Within the listing below, locate all lines containing the word "next". Copy each one.
[Start of section]
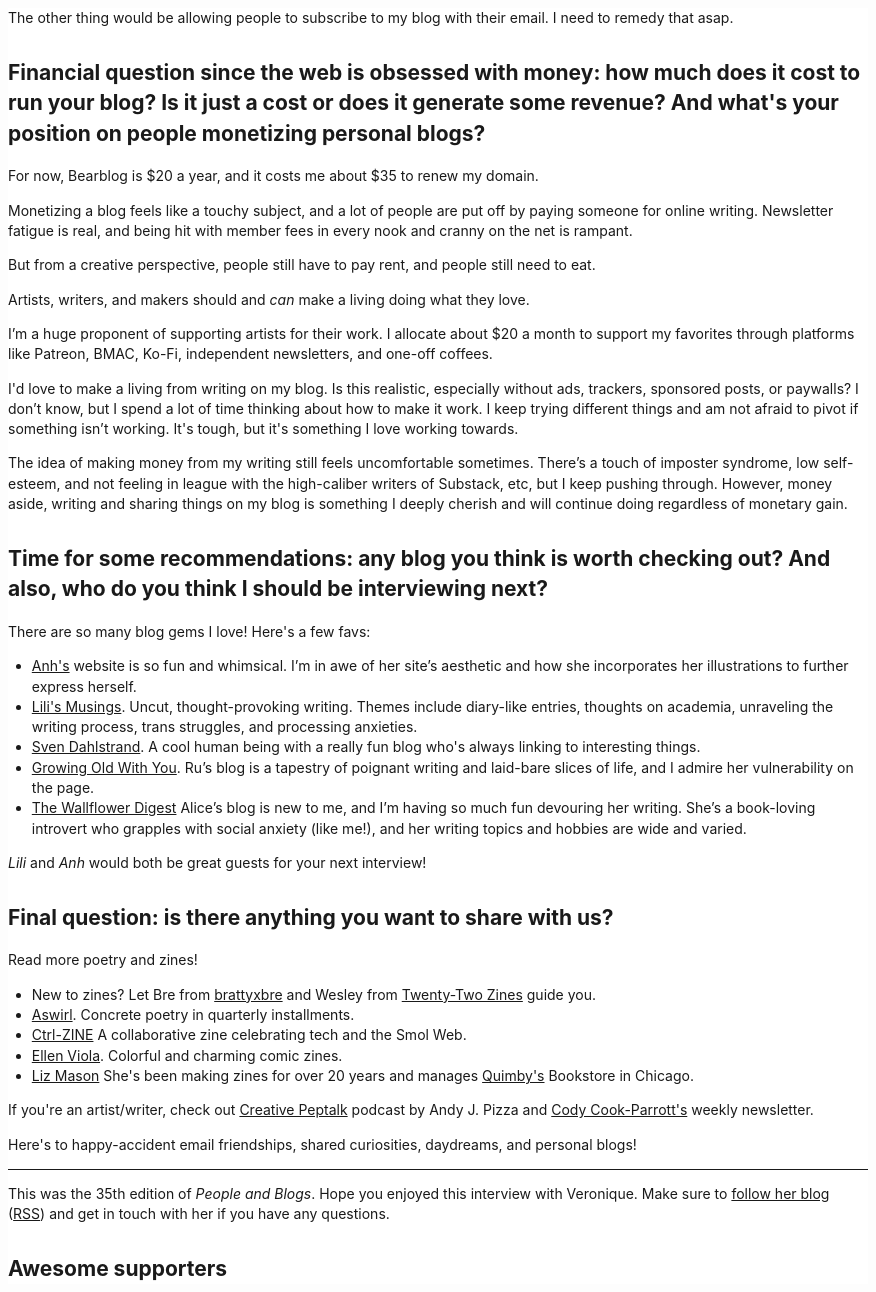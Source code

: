 <p>The other thing would be allowing people to subscribe to my blog with their email. I need to remedy that asap. </p>
<h2>Financial question since the web is obsessed with money: how much does it cost to run your blog? Is it just a cost or does it generate some revenue? And what's your position on people monetizing personal blogs?</h2>
<p>For now, Bearblog is $20 a year, and it costs me about $35 to renew my domain. </p>
<p>Monetizing a blog feels like a touchy subject, and a lot of people are put off by paying someone for online writing. Newsletter fatigue is real, and being hit with member fees in every nook and cranny on the net is rampant. </p>
<p>But from a creative perspective, people still have to pay rent, and people still need to eat. </p>
<p>Artists, writers, and makers should and <em>can</em> make a living doing what they love. </p>
<p>I’m a huge proponent of supporting artists for their work. I allocate about $20 a month to support my favorites through platforms like Patreon, BMAC, Ko-Fi, independent newsletters, and one-off coffees. </p>
<p>I'd love to make a living from writing on my blog. Is this realistic, especially without ads, trackers, sponsored posts, or paywalls? I don’t know, but I spend a lot of time thinking about how to make it work. I keep trying different things and am not afraid to pivot if something isn’t working. It's tough, but it's something I love working towards. </p>
<p>The idea of making money from my writing still feels uncomfortable sometimes. There’s a touch of imposter syndrome, low self-esteem, and not feeling in league with the high-caliber writers of Substack, etc, but I keep pushing through. However, money aside, writing and sharing things on my blog is something I deeply cherish and will continue doing regardless of monetary gain. </p>
<h2>Time for some recommendations: any blog you think is worth checking out? And also, who do you think I should be interviewing next?</h2>
<p>There are so many blog gems I love! Here's a few favs: </p>
<ul>
<li><a href="https://anhvn.com/">Anh's</a> website is so fun and whimsical. I’m in awe of her site’s aesthetic and how she incorporates her illustrations to further express herself.</li>
<li><a href="https://lili.bearblog.dev">Lili's Musings</a>. Uncut, thought-provoking writing. Themes include diary-like entries, thoughts on academia, unraveling the writing process, trans struggles, and processing anxieties. </li>
<li><a href="https://dahlstrand.net/2024/03/14/this-is-a.html">Sven Dahlstrand</a>. A cool human being with a really fun blog who's always linking to interesting things. </li>
<li><a href="https://rusi.me">Growing Old With You</a>. Ru’s blog is a tapestry of poignant writing and laid-bare slices of life, and I admire her vulnerability on the page.</li>
<li><a href="https://thewallflowerdigest.co.uk">The Wallflower Digest</a> Alice’s blog is new to me, and I’m having so much fun devouring her writing. She’s a book-loving introvert who grapples with social anxiety (like me!), and her writing topics and hobbies are wide and varied. </li>
</ul>
<p><em>Lili</em> and <em>Anh</em> would both be great guests for your next interview!</p>
<h2>Final question: is there anything you want to share with us?</h2>
<p>Read more poetry and zines! </p>
<ul>
<li>New to zines? Let Bre from <a href="https://www.youtube.com/@brattyxbre">brattyxbre</a> and Wesley from <a href="https://youtube.com/@TwentyTwoZines">Twenty-Two Zines</a> guide you. </li>
<li><a href="https://www.aswirlzine.com">Aswirl</a>. Concrete poetry in quarterly installments.</li>
<li><a href="https://ctrl-c.club/~loghead/ctrl-zine.html">Ctrl-ZINE</a> A collaborative zine celebrating tech and the Smol Web.</li>
<li><a href="https://evtso.bigcartel.com">Ellen Viola</a>. Colorful and charming comic zines.</li>
<li><a href="https://lizmasonisawesome.com">Liz Mason</a> She's been making zines for over 20 years and manages <a href="https://www.quimbys.com">Quimby's</a> Bookstore in Chicago. </li>
</ul>
<p>If you're an artist/writer, check out <a href="https://www.creativepeptalk.com">Creative Peptalk</a> podcast by Andy J. Pizza and <a href="http://www.codycookparrott.com">Cody Cook-Parrott's</a> weekly newsletter. </p>
<p>Here's to happy-accident email friendships, shared curiosities, daydreams, and personal blogs!</p>
<hr />
<p>This was the 35th edition of <em>People and Blogs</em>. Hope you enjoyed this interview with Veronique. Make sure to <a href="https://veronique.ink">follow her blog</a> (<a href="https://veronique.ink/feed/?type=rss">RSS</a>) and get in touch with her if you have any questions.</p>
<h2>Awesome supporters</h2>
[End of section]
» **OUTPUT FOR THIS EXERCISE**
<h2>Time for some recommendations: any blog you think is worth checking out? And also, who do you think I should be interviewing next?</h2>
<p><em>Lili</em> and <em>Anh</em> would both be great guests for your next interview!</p>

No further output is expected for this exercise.